Dr. Andre Fenton
Education:
| B.Sc. Biology | McGill University, Montreal | Gerald Pollack | neurobiology of crickets | ||||||||
| Research Assistant | Institute of Physiology, Prague | Bureš lab | interhemispheric transfer of information | ||||||||
| Ph.D. | SUNY Downstate | neurons involved in navigation and spatial memory | |||||||||
Post-doctoral:
| Laboratory Head | Institute of Physiology, Prague | Dept. Neurophysiology of Memory | Invented rotating arena tasks, place cell overdispersion and during navigation | ||||||||
| Breakthrough in neuroscience | SUNY Downstate | With Dr. Todd Sacktor | importance of protein kinase M zeta for maintaining memory and long-term potentiation | ||||||||
| co-founded Bio-Signal Group | medtech company | develops and sells miniaturized electroencephalography (EEG) machines and easy-to-use electrodes to assess brain function by measuring electrical brain activity from the scalps of people | |||||||||
| Professor of neural science | New York University | Neurobiology of Cognition Laboratory | molecular, neural, behavioral and computational aspects of memory | ||||||||
Talk title: Cognition in the noise: remembering, remapping, and reframing cognition dynamics
How do we learn and know? For much of my career it was assumed that neurons respond to external stimuli as if to represent them, but an equally plausible model asserts that neuronal activity is fundamentally internally-organized and instead fit to external features. I will report on our investigations of acquired cognition through studies of spatially-tuned cells in the medial entorhinal cortex and hippocampus. We started with the “noise,” uncertainty of spatially tuned action potential discharge, a clue that cognitive variables might be in that noise. I’ll then discuss the discharge of head-direction cells in the medial entorhinal cortex, which remain internally-organized during navigation, despite their apparent loss of directional tuning to external features. We will then briefly consider how cognitive control training causes learning to learn and persistently altered information processing across synaptic populations of the entorhinal-hippocampal system. Finally, I will discuss recent studies of the remapping phenomenon, in which place fields rearrange according to cell-specific rules when the environment changes. A number of observations challenge the concept of ‘remapping,’ suggesting instead that hippocampal neural activity is ‘reregistered’ because network activity is fundamentally internally-organized such that cofiring relationships amongst the cells are largely invariant across distinct environments, despite the cell-specific rearrangement of place fields. Collectively these studies promote a view that rather than represent external information, subjective, internally-organized activity in the entorhinal-hippocampal circuit is actively fit to the environment for processing information that enables navigation and serves cognition.
About Dr. Andre Fenton:
Dr. Andre Fenton and his group are investigating the role of the hippocampus in controlling how we choose relevant information to process, by studying the interaction of memories and neural activity in signaling information from multiple spatial frames. While rats and mice solve problems that require using relevant information and ignoring distractions, they make recordings from multiple sites and use computational tools to decode information from these recordings about cognitive variables like current location, memory, attention, and cognitive control. Evidence from this work suggests that neural activity is exquisitely coordinated on multiple time scales from milliseconds to minutes, so that neurons that represent the same information discharge together in time, but are desynchronized when representing conflicting information. They are studying specific disturbances of this neural coordination in rat and mouse models of schizophrenia, intellectual disability, autism, depression, epilepsy, and traumatic brain injury.

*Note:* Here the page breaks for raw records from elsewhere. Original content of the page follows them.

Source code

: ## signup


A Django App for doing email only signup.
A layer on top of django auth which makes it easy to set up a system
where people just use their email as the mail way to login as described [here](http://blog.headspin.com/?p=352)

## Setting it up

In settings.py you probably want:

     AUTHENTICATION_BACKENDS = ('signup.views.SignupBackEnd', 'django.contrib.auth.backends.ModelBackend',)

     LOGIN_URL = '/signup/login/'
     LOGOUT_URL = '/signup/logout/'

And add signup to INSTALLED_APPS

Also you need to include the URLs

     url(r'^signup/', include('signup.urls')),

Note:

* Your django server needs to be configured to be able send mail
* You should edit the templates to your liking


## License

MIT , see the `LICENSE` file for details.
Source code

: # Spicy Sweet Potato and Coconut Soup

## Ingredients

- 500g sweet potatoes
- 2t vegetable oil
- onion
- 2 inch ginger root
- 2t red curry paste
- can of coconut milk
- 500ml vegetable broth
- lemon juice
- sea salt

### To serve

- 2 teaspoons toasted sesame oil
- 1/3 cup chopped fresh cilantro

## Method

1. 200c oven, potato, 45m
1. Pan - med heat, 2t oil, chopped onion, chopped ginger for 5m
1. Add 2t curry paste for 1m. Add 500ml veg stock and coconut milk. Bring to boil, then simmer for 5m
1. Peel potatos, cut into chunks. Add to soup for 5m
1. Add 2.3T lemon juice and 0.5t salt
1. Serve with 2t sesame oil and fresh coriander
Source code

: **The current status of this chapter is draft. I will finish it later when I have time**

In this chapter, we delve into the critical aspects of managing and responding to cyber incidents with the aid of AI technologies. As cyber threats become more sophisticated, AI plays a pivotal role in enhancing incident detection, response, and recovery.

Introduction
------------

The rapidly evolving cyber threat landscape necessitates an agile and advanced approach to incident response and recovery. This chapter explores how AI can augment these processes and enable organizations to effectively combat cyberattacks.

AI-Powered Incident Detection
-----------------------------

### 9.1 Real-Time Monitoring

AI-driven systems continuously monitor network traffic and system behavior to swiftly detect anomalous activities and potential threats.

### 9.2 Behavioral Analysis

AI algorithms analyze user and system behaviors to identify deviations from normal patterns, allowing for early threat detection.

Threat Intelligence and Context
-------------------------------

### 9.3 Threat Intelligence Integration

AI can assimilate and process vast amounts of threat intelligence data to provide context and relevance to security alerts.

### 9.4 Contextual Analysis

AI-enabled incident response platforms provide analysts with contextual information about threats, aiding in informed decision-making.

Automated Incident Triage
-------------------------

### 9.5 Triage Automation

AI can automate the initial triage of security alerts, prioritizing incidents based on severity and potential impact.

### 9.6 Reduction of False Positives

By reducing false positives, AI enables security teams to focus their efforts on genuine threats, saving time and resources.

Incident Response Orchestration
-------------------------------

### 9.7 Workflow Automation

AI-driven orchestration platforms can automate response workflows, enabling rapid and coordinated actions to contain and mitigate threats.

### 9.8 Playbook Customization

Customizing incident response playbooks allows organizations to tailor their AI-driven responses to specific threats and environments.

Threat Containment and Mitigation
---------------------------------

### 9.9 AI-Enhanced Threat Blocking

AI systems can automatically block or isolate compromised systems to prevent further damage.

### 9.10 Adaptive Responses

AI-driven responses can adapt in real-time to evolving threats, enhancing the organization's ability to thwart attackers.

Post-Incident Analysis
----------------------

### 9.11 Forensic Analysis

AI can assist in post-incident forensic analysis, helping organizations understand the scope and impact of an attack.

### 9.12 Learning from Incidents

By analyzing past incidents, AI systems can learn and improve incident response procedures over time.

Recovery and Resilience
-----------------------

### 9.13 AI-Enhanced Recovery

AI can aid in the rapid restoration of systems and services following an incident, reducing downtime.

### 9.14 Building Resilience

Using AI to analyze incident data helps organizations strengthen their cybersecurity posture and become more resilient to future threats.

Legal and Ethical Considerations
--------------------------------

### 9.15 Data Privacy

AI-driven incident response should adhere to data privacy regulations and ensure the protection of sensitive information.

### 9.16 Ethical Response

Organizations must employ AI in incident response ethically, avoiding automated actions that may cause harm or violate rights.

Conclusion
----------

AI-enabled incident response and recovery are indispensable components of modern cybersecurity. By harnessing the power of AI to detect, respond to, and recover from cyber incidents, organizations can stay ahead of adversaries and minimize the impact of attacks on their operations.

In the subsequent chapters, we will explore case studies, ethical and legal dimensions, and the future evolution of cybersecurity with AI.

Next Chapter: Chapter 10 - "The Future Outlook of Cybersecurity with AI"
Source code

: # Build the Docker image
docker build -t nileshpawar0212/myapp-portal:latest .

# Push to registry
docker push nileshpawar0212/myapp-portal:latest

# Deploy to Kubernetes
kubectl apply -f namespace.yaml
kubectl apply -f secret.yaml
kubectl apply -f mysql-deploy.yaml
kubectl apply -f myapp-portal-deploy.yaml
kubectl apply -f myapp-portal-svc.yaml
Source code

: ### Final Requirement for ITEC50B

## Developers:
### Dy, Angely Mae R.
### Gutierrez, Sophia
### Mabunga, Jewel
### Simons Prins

They have developed an inexpensive, miniature, wireless digital device for recording electrical brain activity from rats that have spontaneous seizures and abnormalities of neural coordination. Together with business and engineering partners, they founded Bio-Signal Group Corp. and have developed their brain-recording technology for medical applications in both conventional and novel clinical settings.
In response to the COVID-19 pandemic, André organized a volunteer group that designed and implemented a CPAP-Oxygen helmet treatment for COVID-19 in Nigeria and other LMICs and founded Med2.0 to use information technology for the patient-centric coordination of behavioral health services that is desperately needed to equitably deliver care for mental health.
André hosts “The Data Set” a new web series launching this winter on how data and analytics are being used to solve some of humanity’s biggest problems.